_WHAT YOU HAVE TO DO_
From the listing that follows, count the lines including "Going" and give the number alone.

_AVAILABLE RECORDS_
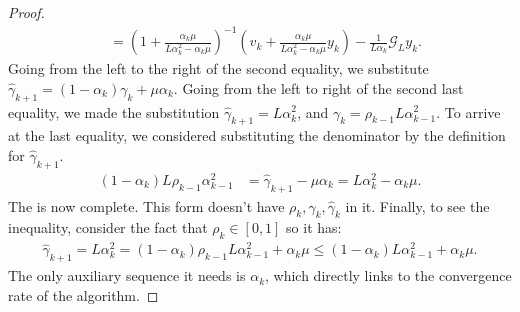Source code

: \documentclass[12pt]{article}
\begin{document}
\begin{proof}
\begin{align*}
                &= 
                \left(
                    1 + \frac{\alpha_k \mu}{L \alpha_k^2 - \alpha_k \mu}
                \right)^{-1}
                \left(
                    v_k + 
                    \frac{\alpha_k \mu}{L \alpha_k^2 - \alpha_k \mu} y_k
                \right)
                - \frac{1}{L\alpha_{k}}\mathcal G_L y_k. 
            \end{align*}
            Going from the left to the right of the second equality, we substitute $\hat \gamma_{k + 1} = (1 - \alpha_k)\gamma_k + \mu\alpha_k$. 
            Going from the left to right of the second last equality, we made the substitution $\hat \gamma_{k + 1} = L \alpha_k^2$, and $\gamma_k = \rho_{k - 1}L \alpha_{k - 1}^2$. 
            To arrive at the last equality, we considered substituting the denominator by the definition for $\hat\gamma_{k + 1}$. 
            \begin{align*}
                (1 - \alpha_k)L\rho_{k - 1}\alpha_{k - 1}^2
                &= 
                \hat \gamma_{k + 1} - \mu \alpha_k
                = 
                L\alpha_{k}^2 - \alpha_k\mu. 
            \end{align*}
            The is now complete. 
            This form doesn't have $\rho_k, \gamma_k, \hat \gamma_k$ in it. 
            Finally, to see the inequality, consider the fact that $\rho_k \in [0, 1]$ so it has: 
            \begin{align*}
                \hat \gamma_{k + 1} = L\alpha_k^2 = (1 - \alpha_k)\rho_{k - 1}L \alpha_{k - 1}^2 + \alpha_k \mu 
                \le (1 - \alpha_k)L \alpha_{k - 1}^2 + \alpha_k \mu. 
            \end{align*}
            The only auxiliary sequence it needs is $\alpha_k$, which directly links to the convergence rate of the algorithm. 
        \end{proof}
        
\end{document}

_RESULT OF THE EXERCISE_
2